# My Purple Sanchezi from MA



## Genin (Feb 4, 2003)

Well I just got my sanchezi from Massive Aggression today and he is a beauty. Unfortunately there was a shipping overlay/delay because of my area or something so this guy sat in the box for a day longer than he should have in 80+degree heat with a heating pack in the box with him. Besides some fin rot and ammonia burns he is sitting damn pretty. He's still a bit wobbly in the tank but I think he will pull through just fine. I even made sure to drip acclimate him because I knew he was in a pretty fragile state.

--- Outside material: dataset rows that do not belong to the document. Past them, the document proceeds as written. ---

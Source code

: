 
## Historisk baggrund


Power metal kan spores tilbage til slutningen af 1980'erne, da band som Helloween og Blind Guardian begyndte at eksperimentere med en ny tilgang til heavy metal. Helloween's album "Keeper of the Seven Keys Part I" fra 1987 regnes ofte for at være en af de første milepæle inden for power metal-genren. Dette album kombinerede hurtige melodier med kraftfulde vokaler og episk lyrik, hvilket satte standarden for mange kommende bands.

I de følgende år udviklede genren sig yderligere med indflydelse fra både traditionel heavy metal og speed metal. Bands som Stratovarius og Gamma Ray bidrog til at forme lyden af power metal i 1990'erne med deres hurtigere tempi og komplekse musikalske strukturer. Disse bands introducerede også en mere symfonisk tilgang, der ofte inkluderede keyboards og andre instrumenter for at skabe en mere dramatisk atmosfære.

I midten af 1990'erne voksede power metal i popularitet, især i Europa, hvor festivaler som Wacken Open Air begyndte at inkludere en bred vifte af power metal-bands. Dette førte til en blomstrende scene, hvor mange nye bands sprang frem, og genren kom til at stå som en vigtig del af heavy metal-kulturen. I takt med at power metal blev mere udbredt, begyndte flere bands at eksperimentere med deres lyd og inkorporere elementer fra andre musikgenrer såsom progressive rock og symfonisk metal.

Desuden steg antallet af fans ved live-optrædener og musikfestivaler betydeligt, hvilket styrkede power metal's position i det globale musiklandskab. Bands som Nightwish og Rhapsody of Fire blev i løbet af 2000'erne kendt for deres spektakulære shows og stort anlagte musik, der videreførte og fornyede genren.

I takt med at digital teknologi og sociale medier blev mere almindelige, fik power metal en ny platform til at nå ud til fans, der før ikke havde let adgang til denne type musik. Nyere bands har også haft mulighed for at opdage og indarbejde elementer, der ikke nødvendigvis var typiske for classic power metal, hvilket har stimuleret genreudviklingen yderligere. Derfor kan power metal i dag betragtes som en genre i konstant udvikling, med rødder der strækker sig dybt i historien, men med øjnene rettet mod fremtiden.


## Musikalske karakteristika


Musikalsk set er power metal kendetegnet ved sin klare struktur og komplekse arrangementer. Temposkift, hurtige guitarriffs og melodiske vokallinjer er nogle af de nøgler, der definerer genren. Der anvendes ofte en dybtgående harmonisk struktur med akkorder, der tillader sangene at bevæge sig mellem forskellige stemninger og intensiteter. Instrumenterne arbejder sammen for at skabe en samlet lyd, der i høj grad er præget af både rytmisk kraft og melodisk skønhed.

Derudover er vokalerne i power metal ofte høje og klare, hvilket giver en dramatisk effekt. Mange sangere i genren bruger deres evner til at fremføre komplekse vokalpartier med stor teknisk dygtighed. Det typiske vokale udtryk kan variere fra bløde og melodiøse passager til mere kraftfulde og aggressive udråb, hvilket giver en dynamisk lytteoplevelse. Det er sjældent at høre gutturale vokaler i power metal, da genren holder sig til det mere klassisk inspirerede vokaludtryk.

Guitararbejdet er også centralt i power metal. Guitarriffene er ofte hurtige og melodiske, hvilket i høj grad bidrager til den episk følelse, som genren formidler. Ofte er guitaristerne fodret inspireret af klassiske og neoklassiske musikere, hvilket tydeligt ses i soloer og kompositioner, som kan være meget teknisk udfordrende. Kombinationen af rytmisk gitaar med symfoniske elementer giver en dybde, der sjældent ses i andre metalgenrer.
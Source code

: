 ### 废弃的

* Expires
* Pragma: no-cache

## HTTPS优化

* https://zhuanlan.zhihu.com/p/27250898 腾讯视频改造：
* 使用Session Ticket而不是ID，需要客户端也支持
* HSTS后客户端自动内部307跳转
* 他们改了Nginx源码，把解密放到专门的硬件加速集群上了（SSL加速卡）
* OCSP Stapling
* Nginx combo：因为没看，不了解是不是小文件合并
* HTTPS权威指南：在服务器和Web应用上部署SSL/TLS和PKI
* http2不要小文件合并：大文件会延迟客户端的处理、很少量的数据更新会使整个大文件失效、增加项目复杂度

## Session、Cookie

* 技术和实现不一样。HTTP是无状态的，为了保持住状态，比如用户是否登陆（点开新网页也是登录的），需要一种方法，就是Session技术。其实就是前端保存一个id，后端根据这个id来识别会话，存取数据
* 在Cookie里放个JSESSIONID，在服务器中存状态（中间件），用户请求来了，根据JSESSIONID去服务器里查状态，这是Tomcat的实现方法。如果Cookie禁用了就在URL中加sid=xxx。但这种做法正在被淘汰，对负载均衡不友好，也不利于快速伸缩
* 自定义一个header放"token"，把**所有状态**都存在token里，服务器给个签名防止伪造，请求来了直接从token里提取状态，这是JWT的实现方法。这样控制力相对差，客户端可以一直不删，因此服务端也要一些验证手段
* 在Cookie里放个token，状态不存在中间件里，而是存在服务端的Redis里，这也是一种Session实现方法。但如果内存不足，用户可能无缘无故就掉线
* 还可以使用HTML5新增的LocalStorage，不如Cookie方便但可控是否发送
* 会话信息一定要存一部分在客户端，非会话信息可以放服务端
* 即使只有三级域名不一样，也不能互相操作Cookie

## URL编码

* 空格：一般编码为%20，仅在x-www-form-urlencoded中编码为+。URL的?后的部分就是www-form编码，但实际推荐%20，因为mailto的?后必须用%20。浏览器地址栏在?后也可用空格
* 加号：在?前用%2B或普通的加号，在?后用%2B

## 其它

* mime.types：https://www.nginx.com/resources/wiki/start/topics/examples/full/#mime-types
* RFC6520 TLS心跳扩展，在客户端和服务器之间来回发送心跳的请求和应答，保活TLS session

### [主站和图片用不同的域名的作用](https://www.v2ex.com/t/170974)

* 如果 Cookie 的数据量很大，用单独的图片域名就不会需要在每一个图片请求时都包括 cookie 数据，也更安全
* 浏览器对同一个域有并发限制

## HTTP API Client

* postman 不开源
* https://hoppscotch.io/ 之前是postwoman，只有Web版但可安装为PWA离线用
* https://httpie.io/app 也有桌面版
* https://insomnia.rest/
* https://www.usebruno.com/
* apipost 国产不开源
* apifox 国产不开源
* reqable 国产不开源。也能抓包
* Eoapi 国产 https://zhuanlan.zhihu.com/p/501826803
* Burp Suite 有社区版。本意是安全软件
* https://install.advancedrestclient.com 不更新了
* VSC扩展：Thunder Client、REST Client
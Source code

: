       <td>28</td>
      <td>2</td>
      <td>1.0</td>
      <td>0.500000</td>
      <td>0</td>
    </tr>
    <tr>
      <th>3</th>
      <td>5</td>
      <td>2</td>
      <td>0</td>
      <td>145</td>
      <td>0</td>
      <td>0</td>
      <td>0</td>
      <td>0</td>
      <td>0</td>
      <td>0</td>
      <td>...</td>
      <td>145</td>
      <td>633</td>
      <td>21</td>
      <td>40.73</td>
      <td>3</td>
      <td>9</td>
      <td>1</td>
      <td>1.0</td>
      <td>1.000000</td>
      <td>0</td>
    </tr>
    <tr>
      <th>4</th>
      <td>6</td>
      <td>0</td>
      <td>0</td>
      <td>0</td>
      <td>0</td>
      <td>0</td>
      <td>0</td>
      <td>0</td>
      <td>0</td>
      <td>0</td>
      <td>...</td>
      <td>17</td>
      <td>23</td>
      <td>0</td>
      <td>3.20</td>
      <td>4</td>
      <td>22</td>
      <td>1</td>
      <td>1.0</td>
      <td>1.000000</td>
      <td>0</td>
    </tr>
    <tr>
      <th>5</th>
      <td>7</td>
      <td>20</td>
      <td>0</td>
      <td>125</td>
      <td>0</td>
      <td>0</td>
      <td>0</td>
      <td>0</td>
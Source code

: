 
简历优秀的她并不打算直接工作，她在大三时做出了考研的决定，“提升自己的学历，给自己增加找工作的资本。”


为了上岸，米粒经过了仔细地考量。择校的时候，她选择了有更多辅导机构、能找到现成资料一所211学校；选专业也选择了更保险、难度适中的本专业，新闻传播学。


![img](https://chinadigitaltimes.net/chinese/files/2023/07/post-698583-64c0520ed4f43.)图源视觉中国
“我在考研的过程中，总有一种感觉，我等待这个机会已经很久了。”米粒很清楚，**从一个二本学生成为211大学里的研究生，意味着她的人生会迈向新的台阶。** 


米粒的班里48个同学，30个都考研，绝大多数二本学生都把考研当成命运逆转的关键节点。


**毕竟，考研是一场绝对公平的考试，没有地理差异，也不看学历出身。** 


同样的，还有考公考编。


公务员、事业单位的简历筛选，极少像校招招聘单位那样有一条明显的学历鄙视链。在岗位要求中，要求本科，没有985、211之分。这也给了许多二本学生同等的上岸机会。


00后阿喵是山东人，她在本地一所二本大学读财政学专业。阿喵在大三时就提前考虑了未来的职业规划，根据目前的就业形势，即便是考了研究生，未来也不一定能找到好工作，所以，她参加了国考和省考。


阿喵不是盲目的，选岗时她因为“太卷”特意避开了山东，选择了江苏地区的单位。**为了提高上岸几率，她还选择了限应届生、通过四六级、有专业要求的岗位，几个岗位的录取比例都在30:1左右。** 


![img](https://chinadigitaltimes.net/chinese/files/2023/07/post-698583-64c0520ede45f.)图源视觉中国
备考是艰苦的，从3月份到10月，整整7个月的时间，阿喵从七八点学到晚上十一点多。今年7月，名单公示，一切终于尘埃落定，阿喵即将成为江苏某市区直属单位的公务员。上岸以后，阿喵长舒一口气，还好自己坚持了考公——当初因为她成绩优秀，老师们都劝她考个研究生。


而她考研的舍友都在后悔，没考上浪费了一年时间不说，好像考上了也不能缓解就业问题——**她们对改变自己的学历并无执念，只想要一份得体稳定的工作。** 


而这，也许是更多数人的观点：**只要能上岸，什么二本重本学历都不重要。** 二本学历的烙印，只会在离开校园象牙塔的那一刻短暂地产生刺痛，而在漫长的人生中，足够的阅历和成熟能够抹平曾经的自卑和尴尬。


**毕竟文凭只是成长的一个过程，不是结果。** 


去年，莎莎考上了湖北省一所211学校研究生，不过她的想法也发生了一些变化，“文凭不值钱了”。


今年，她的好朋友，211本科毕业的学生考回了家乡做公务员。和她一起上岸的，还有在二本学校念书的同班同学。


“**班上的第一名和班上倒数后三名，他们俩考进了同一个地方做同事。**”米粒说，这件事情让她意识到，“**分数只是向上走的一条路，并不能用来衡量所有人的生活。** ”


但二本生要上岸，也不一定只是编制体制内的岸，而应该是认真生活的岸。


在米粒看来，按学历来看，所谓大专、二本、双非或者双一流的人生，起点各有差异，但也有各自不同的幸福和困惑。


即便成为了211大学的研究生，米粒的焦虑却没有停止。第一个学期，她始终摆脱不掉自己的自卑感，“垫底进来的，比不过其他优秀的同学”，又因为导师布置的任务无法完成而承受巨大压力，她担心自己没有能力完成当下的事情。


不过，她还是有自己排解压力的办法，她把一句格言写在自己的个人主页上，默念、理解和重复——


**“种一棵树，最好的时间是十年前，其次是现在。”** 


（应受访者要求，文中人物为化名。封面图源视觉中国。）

Anyhow, enjoy some pics of my purple sanchezi and his tank (be nice the plants need to mature a little more







) . These shots were taken right after he was released into the tank so he was just kinda chilling on the bottom and getting his lean on







:


----------



## donkeyfish (Apr 24, 2007)

that tank is bad ass

and the sanch is very colorful, nice pick up


----------



## 2PiRaNhA~2FuRrY (Nov 1, 2005)

Man your Camera have such a excellent quality. Very nice pick up with that.


----------



## shadow_ace (May 7, 2007)

beautiful fish !!!!
nice picture quality
nice tank set up


----------



## Draven1 (Nov 5, 2005)

Congrats that's a nice looking sanchez


----------



## SUS (Mar 10, 2007)

You've got the best planted tanks, good work.


----------



## skubasteve! (Feb 14, 2007)

<<-----Jealous...... Beautiful tank and fish! How do you get that moss to stick to the backing of your tank? And what is it?


----------



## SNAKEBITE (Oct 7, 2006)

nice pick up from ma...i thought that was dirty. How big is he?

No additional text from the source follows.